At night, Ernest would hop in bed with us and spend a good 10 minutes purring loudly in our faces, rubbing his cheeks against ours, kneading the bed, before curling up in a ball between our heads. I would sulk on nights that he didn’t do it—usually because he was scared of a random noise, like a passing car or the air conditioner, and would take a few days to trust the bed again.
We called him “the best cat that ever lived” because he was the greatest consolation either of us had ever experienced, but also because he felt like a super-cat, one that defied all the stereotypes.
I saw in him personality traits that I saw in myself: deeply anxious but gentle at heart; aloof at first, but warm and welcoming once you meet our standards; and in deep need of unconditional empathy. Sure, skeptics would say he was “just a cat,” but I felt as though he and I quietly understood each other to be anxious wrecks who needed and loved each other.
When my 23-year-old cousin Jenny was killed several years ago, Ernest seemed to know that I’d sunk into a worsened state of depression, smothering me with even more affection than before.
Whenever I had a terrible day at work, I knew he’d be there to offer himself up for some joy. I could trust that he would find the tight spot between us on the couch while we watched TV, or that he’d comfort me to sleep that night. I called him “the best friend I’ve ever had.”
He was my therapy cat.
On Sunday night, upon returning from a weekend of poolside drinking and sunbathing, I found Ernest lying on his side, eyes and mouth open, cold as ice. I knew he was gone the moment he didn’t get up to come greet me.
He was just 5 years old.
Overcome with panic and devastation, I hyperventilated and sobbed uncontrollably. I lay down next to him, petting his stiffened body, telling him I’m sorry—sorry for any pain he might have suffered; sorry for having left him alone that weekend; and sorry for having not looked up at his window perch after we left the apartment, a day earlier, to say another goodbye.
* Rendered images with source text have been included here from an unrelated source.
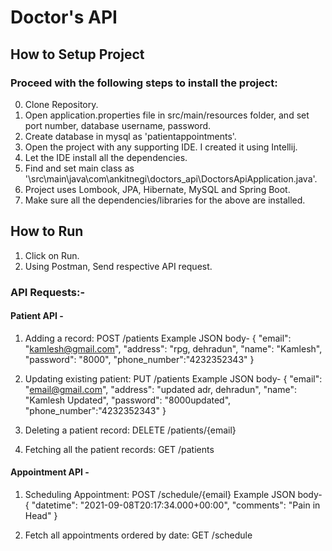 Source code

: # Doctor's API

## How to Setup Project

### Proceed with the following steps to install the project:

0. Clone Repository.
1. Open application.properties file in src/main/resources folder, and set port number, database username, password.
2. Create database in mysql as 'patientappointments'.
3. Open the project with any supporting IDE. I created it using Intellij.
4. Let the IDE install all the dependencies.
5. Find and set main class as '\src\main\java\com\ankitnegi\doctors_api\DoctorsApiApplication.java'.
6. Project uses Lombook, JPA, Hibernate, MySQL and Spring Boot.
7. Make sure all the dependencies/libraries for the above are installed.


## How to Run
1. Click on Run.
2. Using Postman, Send respective API request.

### API Requests:-
#### Patient API -
1. Adding a record: POST /patients
Example JSON body-
{
    "email": "kamlesh@gmail.com",
    "address": "rpg, dehradun",
    "name": "Kamlesh",
    "password": "8000",
    "phone_number":"4232352343"
}

2. Updating existing patient: PUT /patients
Example JSON body-
{
    "email": "email@gmail.com",
    "address": "updated adr, dehradun",
    "name": "Kamlesh Updated",
    "password": "8000updated",
    "phone_number":"4232352343"
}

3. Deleting a patient record: DELETE /patients/{email}

4. Fetching all the patient records: GET /patients


#### Appointment API -
1. Scheduling Appointment: POST /schedule/{email}
Example JSON body-
{
    "datetime": "2021-09-08T20:17:34.000+00:00",
    "comments": "Pain in Head"
}

2. Fetch all appointments ordered by date: GET /schedule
My wife called a late-night veterinarian for examination and rubbed my back, telling me not to blame myself. And after my snot-filled tantrum ended, she wept into my chest, asking, “What do we do now?”
“Nothing,” I said.
We wrapped him in his bed and carried him two blocks south to the vet’s office. The doctor told us that there’s no way to truly know what happened, but that the most common cause of sudden death for otherwise healthy young male cats is cardiomyopathy, a congenital disease in the heart.
Or, as Jen tried to rationalize: “He just loved too hard.”
In the time we spent alone with his body before vet techs took it away, we sang to him, pet and kissed him, thanked him, and looked at pictures of him and recalled their associated stories. Being grateful to have experienced the Greatest Cat Who Ever Lived would be the only way to fight images of his lifeless corpse from haunting our minds.
It was after midnight when we finally walked over to our favorite watering hole, The Brooklyn Inn, and practically collapsed into our barstools. I offhandedly mentioned to the bartender that I’d need a stiff drink because we’d just come home to find our young cat dead.
He let out a deep sigh and offered sincere condolences.
“I know exactly how you feel,” he said. “My cat basically saved my life.”